Olivares has lived in East Elmhurst for 21 years. She says it doesn’t take a lot of water to cause flooding in the alleyway behind her home. Ida’s rainfall rate at the storm peak was more than five inches an hour at nearby LaGuardia Airport.
There’s no drainage on this private driveway and the water rushed down like a raging river.
"It’s all downhill, so it pooled in Astoria Boulevard and that’s why that’s where Biden ended up,” said Olivares, referring to when President Joe Biden toured a nearby block six days after the storm. “But we were just a block away, so it was all four to six feet of water,” she added.
"I wish every American could walk down this alley with me to see and talk to the people who have been devastated,” Biden said during a news conference after visiting the devastated area.
The city says it invested nearly $2 billion upgrading drainage systems in Southeast Queens. The work will continue through 2025.
But Olivares says she believes the city should do more in her neighborhood. So, she’s petitioning for the city to install a storm drain to prevent those dangerous flash floods and bring her neighbors peace of mind.
"When we hear thunderstorm, we’re all panicking,” said Olivares. “This hurricane season is very stressful for us, always has been because of majority of all the rain. But after Ida, like I said, different ballgame.”

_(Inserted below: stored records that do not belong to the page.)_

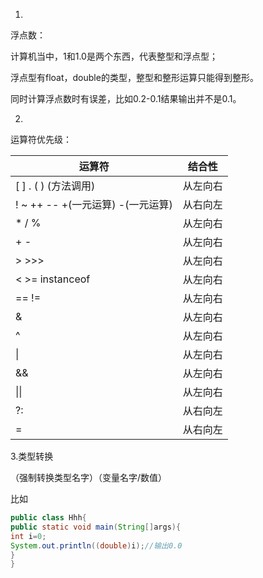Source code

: 1.

浮点数：

计算机当中，1和1.0是两个东西，代表整型和浮点型；

浮点型有float，double的类型，整型和整形运算只能得到整形。

同时计算浮点数时有误差，比如0.2-0.1结果输出并不是0.1。

2.

运算符优先级：

| **运算符**                        | **结合性** |
| --------------------------------- | ---------- |
| [ ] . ( ) (方法调用)              | 从左向右   |
| ! ~ ++ -- +(一元运算) -(一元运算) | 从右向左   |
| * / %                             | 从左向右   |
| + -                               | 从左向右   |
| > >>>                             | 从左向右   |
| < >= instanceof                   | 从左向右   |
| == !=                             | 从左向右   |
| &                                 | 从左向右   |
| ^                                 | 从左向右   |
| \|                                | 从左向右   |
| &&                                | 从左向右   |
| \|\|                              | 从左向右   |
| ?:                                | 从右向左   |
| =                                 | 从右向左   |

3.类型转换

（强制转换类型名字）（变量名字/数值）

比如

```java
public class Hhh{
public static void main(String[]args){
int i=0;
System.out.println((double)i);//输出0.0
}
}
```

According to the Department of Environmental Protection, the agency is unable to use DEP funds on private property. A nearby private drainage system was repaired after the city declared it a public health hazard. This designation allows DEP to use its funds on private property to make the needed repairs.
Some 10 miles away, Eileen Bendoyro is still waiting for a new beginning. She’s been living in a hotel room near Kennedy Airport with her 14-year-old son for almost a year. Hurricane Ida flooded out her East Elmhurst basement apartment where she lived for almost 20 years.
"I lost everything there," said Bendoyro.
Bendroyo says the Department of Housing Preservation and Development provided vouchers for housing for her and other families displaced by Ida. But she says finding a landlord willing to take the voucher has been impossible.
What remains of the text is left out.